Feature Representation Methods in ChemML
To build a machine learning model, raw chemical data is first converted into a numerical representation. The representation contains spatial or topological information that defines a molecule. The resulting features may either be in continuous (molecular descriptors) or discrete (molecular fingerprints) form.
[1]:
from chemml.chem import Molecule
from chemml.datasets import load_organic_density
import numpy as np
import warnings
warnings.filterwarnings('ignore')
Creating chemml.chem.Molecule
object from molecule SMILES
All feature representation methods available in ChemML require chemml.chem.Molecule
as inputs
[2]:
# Importing an existing dataset from ChemML
molecules, target, dragon_subset = load_organic_density()
mol_objs_list = []
for smi in molecules['smiles']:
mol = Molecule(smi, 'smiles')
mol.hydrogens('add')
mol.to_xyz('MMFF', maxIters=10000, mmffVariant='MMFF94s')
mol_objs_list.append(mol)
Coulomb Matrix
Simple molecular descriptor which mimics the electro-static interaction between nuclei.
[3]:
from chemml.chem import CoulombMatrix
#The coulomb matrix type can be sorted (SC), unsorted(UM), unsorted triangular(UT), eigen spectrum(E), or random (RC)
CM = CoulombMatrix(cm_type='SC',n_jobs=-1)
features = CM.represent(mol_objs_list)
print(features[:5])
featurizing molecules in batches of 62 ...

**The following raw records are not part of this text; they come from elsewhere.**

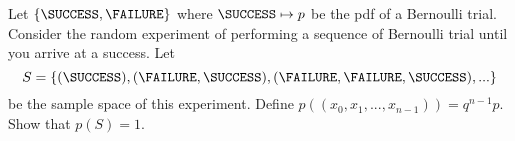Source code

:   Let $\{\SUCCESS, \FAILURE\}$ where $\SUCCESS \mapsto p$ be the pdf of a Bernoulli trial.
  Consider the random experiment of performing a sequence of Bernoulli trial
  until you arrive at a success.
  Let
  \[
  S = \{(\SUCCESS), (\FAILURE, \SUCCESS), (\FAILURE, \FAILURE, \SUCCESS), ...\}
  \]
  be the sample space of this experiment.
  Define $p((x_0, x_1, ..., x_{n-1})) = q^{n-1}p$.
  Show that $p(S) = 1$.
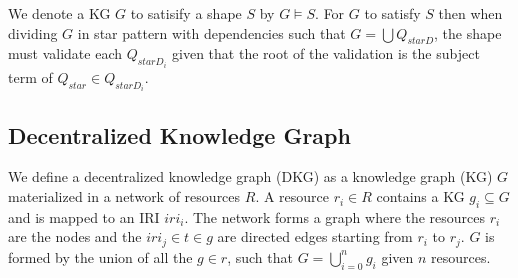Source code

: We denote a KG $G$ to satisify a shape $S$ by $G \models S$.
For $G$ to satisfy $S$ then when dividing $G$ in star pattern with dependencies such that $G = \bigcup Q_{starD}$,
the shape must validate each $Q_{starD_i}$ given that the root of the validation is the subject term of $Q_{star} \in Q_{starD_i}$.

\subsection{Decentralized Knowledge Graph}
We define a decentralized knowledge graph (DKG) as a knowledge graph (KG) $G$ materialized in a network of resources $R$.
A resource $r_i \in R$ contains a KG $g_i \subseteq G$ and is mapped to an IRI $iri_i$.
The network forms a graph where the resources $r_i$ are the nodes and the $iri_j \in t \in g$ are directed edges starting from $r_i$ to $r_j$.
$G$ is formed by the union of all the $g \in r$, such that $G = \bigcup_{i=0}^{n}g_i$ given $n$ resources.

500/500 [==================================================] - 2s 4ms/step
Merging batch features ... [DONE]
0 1 2 3 4 5 \
0 388.023441 72.409571 388.023441 49.814719 70.880993 388.023441
1 73.516695 14.960477 73.516695 12.181391 15.302647 53.358707
2 388.023441 11.859397 73.516695 40.634258 5.622341 53.358707
3 388.023441 74.210007 388.023441 48.421152 40.116506 73.516695
4 388.023441 34.568986 388.023441 20.742816 20.052745 73.516695
6 7 8 9 ... 1643 1644 1645 1646 \
0 43.493386 29.659853 22.280913 53.358707 ... 0.0 0.0 0.0 0.0
1 20.835105 8.040493 7.380449 53.358707 ... 0.0 0.0 0.0 0.0
2 24.709312 7.173379 20.351225 53.358707 ... 0.0 0.0 0.0 0.0
3 26.725846 20.224880 15.430347 73.516695 ... 0.0 0.0 0.0 0.0
4 22.094433 43.457407 12.307203 53.358707 ... 0.0 0.0 0.0 0.0
1647 1648 1649 1650 1651 1652
0 0.0 0.0 0.0 0.0 0.0 0.0
1 0.0 0.0 0.0 0.0 0.0 0.0
2 0.0 0.0 0.0 0.0 0.0 0.0
3 0.0 0.0 0.0 0.0 0.0 0.0
4 0.0 0.0 0.0 0.0 0.0 0.0
[5 rows x 1653 columns]
Fingerprints from RDKit
Molecular fingerprints are a way of encoding the structure of a molecule. The most common type of fingerprint is a series of binary digits (bits) that represent the presence or absence of particular substructures in the molecule. Comparing fingerprints allows you to determine the similarity between two molecules, to find matches to a query substructure, etc.
[4]:
from chemml.chem import RDKitFingerprint
# RDKit fingerprint types: 'morgan', 'hashed_topological_torsion' or 'htt' , 'MACCS' or 'maccs', 'hashed_atom_pair' or 'hap'
morgan_fp = RDKitFingerprint(fingerprint_type='morgan', vector='bit', n_bits=1024, radius=3)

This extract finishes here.